東京はもっと緑化に向き合える。シモキタ園藝部から考える、都市緑化の可能性
神宮外苑の開発による樹木伐採や、大阪の一万本伐採計画、中古車販売会社による街路樹の無断伐採など......2023年は特に、東京や都市部で街路樹や樹木が伐採・撤去されるニュースが多く取り上げられました。 資本が大きく動く都市において、生活環境や街の歴史よりも、開発計画が優先されてしまう場面は日常茶飯事。そんな東京で暮らしていると、開発のためなのであれば、樹木・都市の緑が減ってしまうことは、仕方ないことにすら感じます。 しかし世界の諸都市では気候変動への対応や生物多様性の確保のため、都市緑化を重要視し、推進する動きが年々増えています。その結果、街路樹の樹冠拡大や、都市植樹・緑化が促進され、取り組みによる成果が見え始めているのです。
都市緑化・街路樹増加のメリットとは
昨今では街路樹を含む都市部の緑を「アーバンフォレスト」と位置づけた研究も進み、温暖化し気温が上昇し続ける都市にとっては不可欠であることもわかってきています。

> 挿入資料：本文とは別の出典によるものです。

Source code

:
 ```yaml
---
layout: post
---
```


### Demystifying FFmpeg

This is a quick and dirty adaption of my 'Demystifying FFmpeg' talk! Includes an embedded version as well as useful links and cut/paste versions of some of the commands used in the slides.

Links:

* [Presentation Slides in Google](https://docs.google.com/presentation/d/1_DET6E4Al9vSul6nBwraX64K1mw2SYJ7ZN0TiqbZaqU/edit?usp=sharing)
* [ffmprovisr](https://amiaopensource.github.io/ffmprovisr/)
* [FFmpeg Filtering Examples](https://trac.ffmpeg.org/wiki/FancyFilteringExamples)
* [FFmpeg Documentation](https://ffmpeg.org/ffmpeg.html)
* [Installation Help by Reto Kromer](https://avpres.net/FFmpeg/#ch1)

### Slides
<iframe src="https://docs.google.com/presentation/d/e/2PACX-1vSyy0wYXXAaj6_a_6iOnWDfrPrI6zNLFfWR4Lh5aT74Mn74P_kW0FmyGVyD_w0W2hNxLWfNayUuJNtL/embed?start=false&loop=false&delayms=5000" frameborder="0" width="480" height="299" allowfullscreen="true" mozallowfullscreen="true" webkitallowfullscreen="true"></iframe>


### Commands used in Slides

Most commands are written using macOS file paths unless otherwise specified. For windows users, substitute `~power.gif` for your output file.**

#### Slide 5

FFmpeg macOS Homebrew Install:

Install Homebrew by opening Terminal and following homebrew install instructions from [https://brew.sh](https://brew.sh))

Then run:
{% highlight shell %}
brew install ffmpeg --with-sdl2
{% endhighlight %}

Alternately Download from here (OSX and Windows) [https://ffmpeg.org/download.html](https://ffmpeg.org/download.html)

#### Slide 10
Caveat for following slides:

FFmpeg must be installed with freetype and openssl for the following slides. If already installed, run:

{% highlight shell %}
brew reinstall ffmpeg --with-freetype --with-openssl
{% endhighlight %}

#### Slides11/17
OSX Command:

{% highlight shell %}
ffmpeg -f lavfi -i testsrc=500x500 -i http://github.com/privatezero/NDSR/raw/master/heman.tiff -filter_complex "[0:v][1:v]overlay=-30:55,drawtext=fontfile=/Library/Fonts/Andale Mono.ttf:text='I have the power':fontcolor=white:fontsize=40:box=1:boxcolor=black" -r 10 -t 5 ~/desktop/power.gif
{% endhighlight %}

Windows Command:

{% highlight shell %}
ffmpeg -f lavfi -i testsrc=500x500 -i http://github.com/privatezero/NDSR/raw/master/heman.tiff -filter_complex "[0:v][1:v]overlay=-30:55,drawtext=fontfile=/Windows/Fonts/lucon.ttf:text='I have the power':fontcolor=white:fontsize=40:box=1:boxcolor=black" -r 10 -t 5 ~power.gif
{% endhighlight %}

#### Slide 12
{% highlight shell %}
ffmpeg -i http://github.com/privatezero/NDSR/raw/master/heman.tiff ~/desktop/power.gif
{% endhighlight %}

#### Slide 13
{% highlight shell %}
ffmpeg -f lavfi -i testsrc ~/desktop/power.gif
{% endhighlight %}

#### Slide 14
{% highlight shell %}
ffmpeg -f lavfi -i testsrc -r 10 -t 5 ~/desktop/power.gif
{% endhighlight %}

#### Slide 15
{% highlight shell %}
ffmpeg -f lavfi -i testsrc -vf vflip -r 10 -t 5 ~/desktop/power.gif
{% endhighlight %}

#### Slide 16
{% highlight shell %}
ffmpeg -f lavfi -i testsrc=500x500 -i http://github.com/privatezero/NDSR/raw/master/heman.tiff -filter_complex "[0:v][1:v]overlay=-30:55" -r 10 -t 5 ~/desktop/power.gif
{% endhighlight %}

さまざまなメリットが研究されていますが、大別すると下記の5つ。 都市に緑が増えるメリット ・景観形成機能:都市の景色や美観を形成する ・都市環境の保全:青々と茂る並木が道路や歩道に緑陰をつくる、また排気ガスを和らげる ・自然環境の保全:生物のための生息地確保、生物が移動する上での中継点としての役割 ・都市洪水の予防:植栽が雨水を蓄える ・街全体の温度上昇の緩和:植物の蒸散作用によって冷却が望める ・癒しの効果:心身がリラックスするなど、健康へのプラス効果が望める 上記のような効果を望み、都市緑化への取り組みは増え続けています。例えば、急温暖化やスペインの首都マドリードでは、都市に75kmの緑地を生む「メトロポリタンフォレスト」計画が進行。東京の三分の一以下の面積ながら、200万本以上の植樹と郊外までの緑地を繋いだ2,300ヘクタール以上の広大な計画が、マドリード市の重要な政策として進められています。